Only one stop after this a gaggle of people got on, four of these were women carrying another, drunker, woman. They, like setting custard, spilled into the available seats, the drunken one looking at the squinty eyed cunt boy – and in her drunkenness talking to him. I’m not saying I was jealous, but me in my hat and slight beard should really be far more interesting, I am a comedian after all.

But no, she was talking to him, and therefore, in humouring her, everyone else was too.

He was wondering where the girls were going. They were heading towards Old Street, ooh, he lived in Old Street, that was where he was going. To his flat…in Old Street…. Woop-de-fucking-do

I LIVE IN ANGEL – ANGEL – THAT’S ON CHUFFING MONOPOLY YOU CUNTING BEADY EYED GITCUNT

I said nothing,

Give someone enough rope and they’ll hang themselves, or so they say. He finally let it slip that he was19.

19… fuck off.

I was in no competition for the girls, but wanted to at least be offered the attention so that I could laughingly refuse.

And now that Old Street Squinty Boy had revealed he was only 19, I presumed that soon after I would be the colest person on the bus.

Then the worst thing became apparent

The girls

were

16

A whole fucking decade younger than me

D-E-C-A-D-E

Oh fuck.

And so I humbly realise that I am being ignored because I am old and they can smell it with their youthful senses.

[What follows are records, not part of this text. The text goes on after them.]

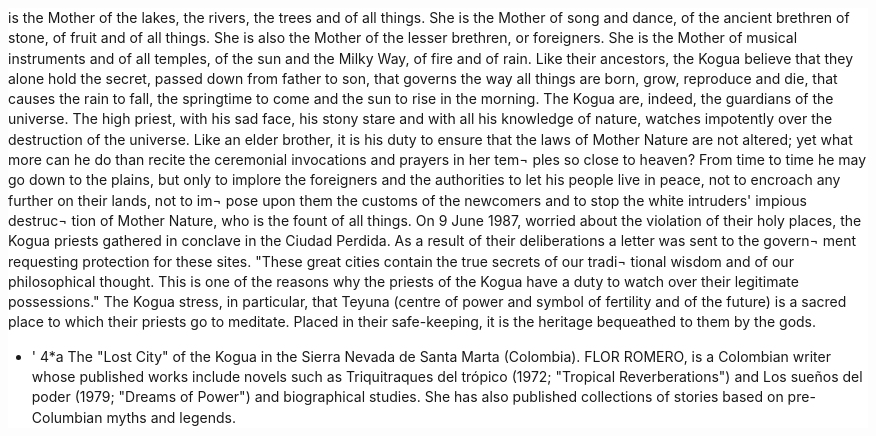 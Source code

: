 is the Mother of the lakes, the rivers, the trees
and of all things. She is the Mother of song and
dance, of the ancient brethren of stone, of fruit
and of all things. She is also the Mother of the
lesser brethren, or foreigners. She is the Mother
of musical instruments and of all temples, of the
sun and the Milky Way, of fire and of rain.
Like their ancestors, the Kogua believe that
they alone hold the secret, passed down from
father to son, that governs the way all things are
born, grow, reproduce and die, that causes the
rain to fall, the springtime to come and the sun
to rise in the morning. The Kogua are, indeed,
the guardians of the universe.
The high priest, with his sad face, his stony
stare and with all his knowledge of nature,
watches impotently over the destruction of the
universe. Like an elder brother, it is his duty to
ensure that the laws of Mother Nature are not
altered; yet what more can he do than recite the
ceremonial invocations and prayers in her tem¬
ples so close to heaven?
From time to time he may go down to the
plains, but only to implore the foreigners and the
authorities to let his people live in peace, not to
encroach any further on their lands, not to im¬
pose upon them the customs of the newcomers
and to stop the white intruders' impious destruc¬
tion of Mother Nature, who is the fount of all
things.
On 9 June 1987, worried about the violation
of their holy places, the Kogua priests gathered
in conclave in the Ciudad Perdida. As a result of
their deliberations a letter was sent to the govern¬
ment requesting protection for these sites. "These
great cities contain the true secrets of our tradi¬
tional wisdom and of our philosophical thought.
This is one of the reasons why the priests of the
Kogua have a duty to watch over their legitimate
possessions."
The Kogua stress, in particular, that Teyuna
(centre of power and symbol of fertility and of
the future) is a sacred place to which their priests
go to meditate. Placed in their safe-keeping, it is the
heritage bequeathed to them by the gods.
- ' 4*a
The "Lost City" of the
Kogua in the Sierra Nevada
de Santa Marta (Colombia).
FLOR ROMERO,
is a Colombian writer whose
published works include
novels such as Triquitraques
del trópico (1972; "Tropical
Reverberations") and Los
sueños del poder (1979;
"Dreams of Power") and
biographical studies. She has
also published collections of
stories based on pre-
Columbian myths and
legends.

As it happened the girls got off at the same stop as me, leaving the squintycuntcunt to go home and wank into his daddypaidfor bachelor Old Street pad – but the worst thing was, he was so fucking cocky with them for a 19 year old. At 19, or even now, I can’t be that cocky.

The girls, now off the bus were trying to hold their friend up, part of me felt that I should help, but this was overridden by the part of me that felt like a paedophile.

The irony has not left me that I am writing this watching Herr Flick dissect a body on Channel 4.

But on the plus side, the NotBlog is back – hello again, did you miss me?